MONTGOMERY, Ala. (AP) – Two former Alabama governors from opposite sides of the political aisle wrote in an op-ed that they are now concerned about the state’s death penalty system and would commute the sentences of convicted inmates to overturn judicial or divided relationship. sworn
Former Gov. Don Siegelman, a Democrat, and former Gov. Robert Bentley, a Republican, who oversaw the executions while in office, wrote Tuesday’s op-ed for The Washington Post. The governors said they both have come “to see the flaws in our nation’s justice system and to see the state’s death penalty laws in particular as legally and morally problematic.”
“We missed the chance to face the death penalty and lived to regret it, but it is not too late for today’s elected officials to do what is morally right,” the governor wrote.
Bentley and Siegelman allowed eight runs apiece while in office, according to a list Maintained by the Alabama Department of Corrections.
The governors said they are particularly concerned that large numbers of the state’s death row population have been sentenced to death by divided juries or on the recommendation of a jury.
Alabama in 2017 became the latest state to end the practice of allowing judges to overturn a jury verdict in a capital case and send a person to death row when a jury recommended the life imprisonment, a practice that critics say brought election-year pressure into sentencing decisions. . But the change was not retroactive and did not affect prisoners already sentenced to death by judicial annulment.

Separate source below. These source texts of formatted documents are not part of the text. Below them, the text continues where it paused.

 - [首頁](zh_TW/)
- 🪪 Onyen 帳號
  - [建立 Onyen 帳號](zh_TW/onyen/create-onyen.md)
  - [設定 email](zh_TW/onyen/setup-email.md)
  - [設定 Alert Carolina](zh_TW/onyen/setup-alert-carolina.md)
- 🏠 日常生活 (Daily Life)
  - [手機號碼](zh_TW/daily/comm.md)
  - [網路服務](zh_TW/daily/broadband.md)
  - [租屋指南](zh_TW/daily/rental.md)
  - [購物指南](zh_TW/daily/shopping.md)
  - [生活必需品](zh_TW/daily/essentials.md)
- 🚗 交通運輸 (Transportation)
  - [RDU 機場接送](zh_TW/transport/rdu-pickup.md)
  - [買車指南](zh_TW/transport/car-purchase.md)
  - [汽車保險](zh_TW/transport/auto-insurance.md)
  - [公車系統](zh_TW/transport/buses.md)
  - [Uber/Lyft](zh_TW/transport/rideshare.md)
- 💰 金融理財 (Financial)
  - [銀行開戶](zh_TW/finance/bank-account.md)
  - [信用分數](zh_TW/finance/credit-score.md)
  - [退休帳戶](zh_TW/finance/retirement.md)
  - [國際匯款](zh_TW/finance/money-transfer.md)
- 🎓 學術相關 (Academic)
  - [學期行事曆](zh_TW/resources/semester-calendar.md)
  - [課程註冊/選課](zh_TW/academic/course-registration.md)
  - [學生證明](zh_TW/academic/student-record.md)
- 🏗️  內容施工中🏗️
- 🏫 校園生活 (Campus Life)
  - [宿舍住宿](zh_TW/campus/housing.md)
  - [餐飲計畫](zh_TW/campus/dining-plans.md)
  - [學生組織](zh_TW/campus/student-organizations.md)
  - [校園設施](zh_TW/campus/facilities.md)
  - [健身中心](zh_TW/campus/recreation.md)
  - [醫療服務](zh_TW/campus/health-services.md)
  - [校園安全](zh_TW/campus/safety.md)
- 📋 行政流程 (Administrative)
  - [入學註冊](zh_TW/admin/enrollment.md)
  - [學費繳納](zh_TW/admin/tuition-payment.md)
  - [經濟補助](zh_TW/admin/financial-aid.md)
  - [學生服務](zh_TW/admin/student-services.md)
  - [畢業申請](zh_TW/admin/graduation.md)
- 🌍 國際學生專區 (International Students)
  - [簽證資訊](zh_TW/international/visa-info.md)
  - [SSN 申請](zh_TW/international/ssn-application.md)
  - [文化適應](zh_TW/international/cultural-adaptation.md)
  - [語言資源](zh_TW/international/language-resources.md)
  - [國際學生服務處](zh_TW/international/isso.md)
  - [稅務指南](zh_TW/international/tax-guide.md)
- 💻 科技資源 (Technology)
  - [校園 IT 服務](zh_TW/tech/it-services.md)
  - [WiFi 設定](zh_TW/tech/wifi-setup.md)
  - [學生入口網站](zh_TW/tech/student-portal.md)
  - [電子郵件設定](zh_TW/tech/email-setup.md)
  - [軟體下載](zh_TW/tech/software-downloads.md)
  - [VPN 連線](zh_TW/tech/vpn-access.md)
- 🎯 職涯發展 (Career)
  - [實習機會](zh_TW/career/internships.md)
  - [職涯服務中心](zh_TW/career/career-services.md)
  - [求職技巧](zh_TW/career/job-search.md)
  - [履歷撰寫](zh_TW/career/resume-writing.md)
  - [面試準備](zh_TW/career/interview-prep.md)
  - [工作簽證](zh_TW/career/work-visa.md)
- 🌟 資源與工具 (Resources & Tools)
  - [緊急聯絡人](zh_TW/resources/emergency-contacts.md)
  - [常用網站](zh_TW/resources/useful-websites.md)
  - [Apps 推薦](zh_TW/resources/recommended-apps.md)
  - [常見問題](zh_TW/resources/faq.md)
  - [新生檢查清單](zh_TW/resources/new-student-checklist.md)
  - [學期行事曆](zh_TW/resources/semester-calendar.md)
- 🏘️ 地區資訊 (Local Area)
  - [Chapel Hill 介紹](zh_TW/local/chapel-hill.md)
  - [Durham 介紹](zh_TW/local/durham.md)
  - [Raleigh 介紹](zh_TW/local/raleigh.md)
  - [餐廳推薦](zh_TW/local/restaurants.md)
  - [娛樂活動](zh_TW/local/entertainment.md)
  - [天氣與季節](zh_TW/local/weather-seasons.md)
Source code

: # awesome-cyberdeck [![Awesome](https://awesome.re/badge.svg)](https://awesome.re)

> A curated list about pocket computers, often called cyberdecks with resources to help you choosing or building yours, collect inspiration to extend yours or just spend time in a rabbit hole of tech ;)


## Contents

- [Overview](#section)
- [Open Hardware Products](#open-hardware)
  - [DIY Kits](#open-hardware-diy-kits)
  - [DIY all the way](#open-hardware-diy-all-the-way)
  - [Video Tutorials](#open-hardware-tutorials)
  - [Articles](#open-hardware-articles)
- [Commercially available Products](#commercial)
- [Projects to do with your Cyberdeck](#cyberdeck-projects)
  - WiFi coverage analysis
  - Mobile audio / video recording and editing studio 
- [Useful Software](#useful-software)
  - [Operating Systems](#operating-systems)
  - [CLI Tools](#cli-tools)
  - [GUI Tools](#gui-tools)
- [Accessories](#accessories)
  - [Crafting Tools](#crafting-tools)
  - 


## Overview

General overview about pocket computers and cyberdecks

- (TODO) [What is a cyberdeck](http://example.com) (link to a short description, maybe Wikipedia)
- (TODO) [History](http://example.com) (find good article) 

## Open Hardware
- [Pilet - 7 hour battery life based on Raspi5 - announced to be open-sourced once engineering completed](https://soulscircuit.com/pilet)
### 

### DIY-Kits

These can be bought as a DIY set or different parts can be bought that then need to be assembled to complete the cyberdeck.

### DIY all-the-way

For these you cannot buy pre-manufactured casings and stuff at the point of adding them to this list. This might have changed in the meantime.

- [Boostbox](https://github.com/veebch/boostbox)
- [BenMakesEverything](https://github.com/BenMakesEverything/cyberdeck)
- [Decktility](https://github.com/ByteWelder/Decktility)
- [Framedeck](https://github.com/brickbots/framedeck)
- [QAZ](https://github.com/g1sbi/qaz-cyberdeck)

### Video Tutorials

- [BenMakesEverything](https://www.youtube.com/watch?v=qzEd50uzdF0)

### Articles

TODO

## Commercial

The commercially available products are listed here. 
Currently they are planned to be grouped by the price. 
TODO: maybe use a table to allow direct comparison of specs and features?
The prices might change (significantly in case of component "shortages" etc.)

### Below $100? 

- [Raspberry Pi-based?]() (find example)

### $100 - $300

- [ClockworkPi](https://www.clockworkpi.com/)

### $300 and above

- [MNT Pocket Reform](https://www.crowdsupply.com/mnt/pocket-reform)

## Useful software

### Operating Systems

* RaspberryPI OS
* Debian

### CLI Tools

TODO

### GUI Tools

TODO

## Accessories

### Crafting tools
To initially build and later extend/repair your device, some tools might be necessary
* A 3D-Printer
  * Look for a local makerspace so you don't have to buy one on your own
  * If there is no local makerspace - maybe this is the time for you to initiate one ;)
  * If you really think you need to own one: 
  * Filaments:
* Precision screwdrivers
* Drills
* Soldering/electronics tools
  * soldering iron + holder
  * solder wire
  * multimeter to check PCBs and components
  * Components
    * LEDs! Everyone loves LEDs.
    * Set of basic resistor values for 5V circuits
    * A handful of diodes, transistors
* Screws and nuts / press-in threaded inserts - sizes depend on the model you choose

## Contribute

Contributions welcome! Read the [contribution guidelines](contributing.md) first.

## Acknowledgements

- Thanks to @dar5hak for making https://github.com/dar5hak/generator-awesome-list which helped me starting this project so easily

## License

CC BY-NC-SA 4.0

“As governors, we had the power to commute the sentences of everyone on Alabama’s death row to life in prison. We no longer have this constitutional power, but we believe that careful consideration is needed to commute the sentences of the 146 prisoners who were convicted by non-unanimous juries or judicial overturning, and that an independent review unit should be established to examine all convictions for capital murder. ” the two governors wrote.
Only four of the 27 states that allow the death penalty do not require a unanimous jury to sentence an inmate to death. Alabama allows the death penalty with a 10-2 decision in favor of execution. Florida Gov. Ron DeSantis signed legislation last month ending that state’s unanimous jury requirement and allowing death sentences when at least eight jurors are in favor. Missouri and Indiana let a judge decide when there is a split jury.
The governors cited statistics from the Death Penalty Information Center that a person on death row has been exonerated for every 8.3 executions. By applying that exoneration rate to the 167 people on Alabama’s death row, Siegelman said it could suggest that as many as 20 inmates may have been wrongfully convicted.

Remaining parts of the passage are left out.